CrateDB supports full text search over text data with Lucene. In this video I'll show you when you should consider full text search, how it works and how its behaviour can be customized. We will of course also examine some full text search queries using our Chicago neighbourhoods data set.
When should you consider using full text search?
- When you have lots of semi or unstructured data and you want to query for terms and phrases in that data.
- When you need a search engine that understands the language that the text is written in.
- When you want to consider search results in order of relevance to your query.
Querying text data for character sequences using LIKE isn't going to help with these requirements, especially if you need fuzzy searching or want to search for phrases.

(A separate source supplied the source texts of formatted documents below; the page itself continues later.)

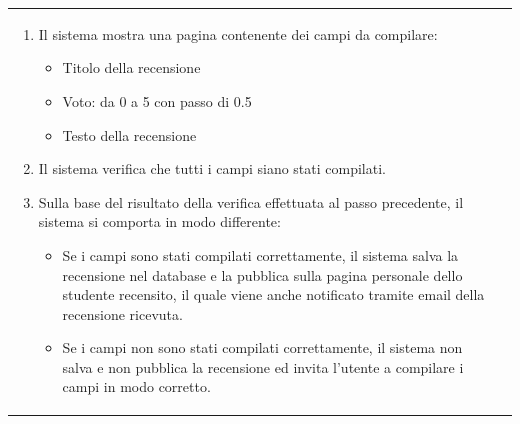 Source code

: \documentclass[10pt,a4paper]{report}
\begin{document}
\begin{tabular}{lp{}}
\begin{enumerate}
			\item Il sistema mostra una pagina contenente dei campi da compilare:
			\begin{itemize}
				\item Titolo della recensione
				\item Voto: da 0 a 5 con passo di 0.5
				\item Testo della recensione
			\end{itemize}
			\item Il sistema verifica che tutti i campi siano stati compilati.
			\item Sulla base del risultato della verifica effettuata al passo precedente, il sistema si comporta in modo differente:
			\begin{itemize}
				\item Se i campi sono stati compilati correttamente, il sistema salva la recensione nel database e la pubblica sulla pagina personale dello studente recensito, il quale viene anche notificato tramite email della recensione ricevuta.
				\item Se i campi non sono stati compilati correttamente, il sistema non salva e non pubblica la recensione ed invita l'utente a compilare i campi in modo corretto.
			\end{itemize}
		\end{enumerate}
	\end{tabular}
\end{document}
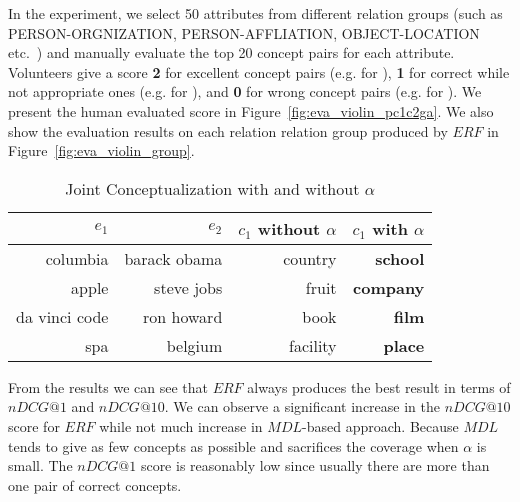 In the experiment, we select 50 attributes from different relation groups (such as \ac{PERSON-ORGNIZATION, PERSON-AFFLIATION, OBJECT-LOCATION} etc.\ ) and manually evaluate the top 20 concept pairs for each attribute.
Volunteers give a score \textbf{2} for excellent concept pairs (e.g.  for ), \textbf{1} for correct while not appropriate ones (e.g.  for  ), and \textbf{0} for wrong concept pairs (e.g.  for ).
We present the human evaluated score in Figure~\ref{fig:eva_violin_pc1c2ga}.
We also show the evaluation results on each relation relation group produced by $ERF$ in Figure~\ref{fig:eva_violin_group}.

\begin{table}[!hb]
  \vspace{-4mm}
  \centering
  \small
  \caption{Joint Conceptualization with and without $\alpha$}
    \begin{tabular}{rrrr}
    \toprule
    $e_1$                               & $e_2$                               & $c_1 $  without $\alpha$       & $c_1$  with $\alpha$ \\
    \midrule
    columbia                            & barack obama                        & country                    & \textbf{school }\\
    apple                               & steve jobs                          & fruit                & \textbf{company} \\
   da vinci code           & ron howard                       & book                     & \textbf{film} \\
    spa                                 & belgium                             & facility                  & \textbf{place} \\
    \bottomrule
    \end{tabular}%
  \label{tab:expjc}%
  \vspace{-2mm}
\end{table}%


From the results we can see that $ERF$ always produces the best result in terms of $nDCG@1$ and $nDCG@10$.
We can observe a significant increase in the $nDCG@10$ score for $ERF$ while not much increase in $MDL$-based approach. Because $MDL$ tends to give as few concepts as possible and sacrifices the coverage when $\alpha$ is small. The $nDCG@1$ score is reasonably low since usually there are more than one pair of correct concepts.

What can full text search be applied to in CrateDB? Any text column in a table, including those deeply nested in objects.
And how does this work in Crate DB? Full text search is powered by the indexing capabilities of Apache Lucene and queries are expressed in standard SQL.
Full text search queries can also be combined with the querying and filtering by other data types. For example, with our Chicago data set, we might perform a full text search over the community areas data, find areas that match the term historic or railroad and which have a population above a certain threshold, where the population data is stored in a regular numerical column in the table.
Here's a SQL statement that creates a table for our community area data. As part of the data set, we have a textual description of each area that we're storing as the field description inside the details object. Description is of type TEXT and here we're telling CrateDB to create a full text index for this field and that we have English language content.
When new rows are written to this table, CrateDB will analyse the content of the description field and build and maintain a search index for it. This indexing process is extremely fast, minimising the time between new data being received and the ability to query it. In this version of the CREATE TABLE statement for our community_areas table, we're defining a separate Composite Index that combines the contents of the name and the description fields. Let's look at how the indexing process works in more detail.
Imagine we have two text documents that look like this, and that content is a TEXT column with full text search indexing enabled. As documents in this column are added or updated, they are first processed by an analyzer. The analyzer takes the contents of the field and splits it into tokens which are used in the search index. The analyzer consists of a tokenizer, zero or more token filters, and zero or more char filters.
When content is analysed to become a stream of tokens, the char filter is applied, filtering out some special characters, for example apostrophes. A tokeniser takes the filtered character stream and splits it into tokens, for example using white space to distinguish between tokens. Using this process an inverted search index is created. This maps tokens or terms back to the documents that contain them and normalises them for example to lowercase. The analyser process is highly configurable and can be adapted to different languages and for different content types.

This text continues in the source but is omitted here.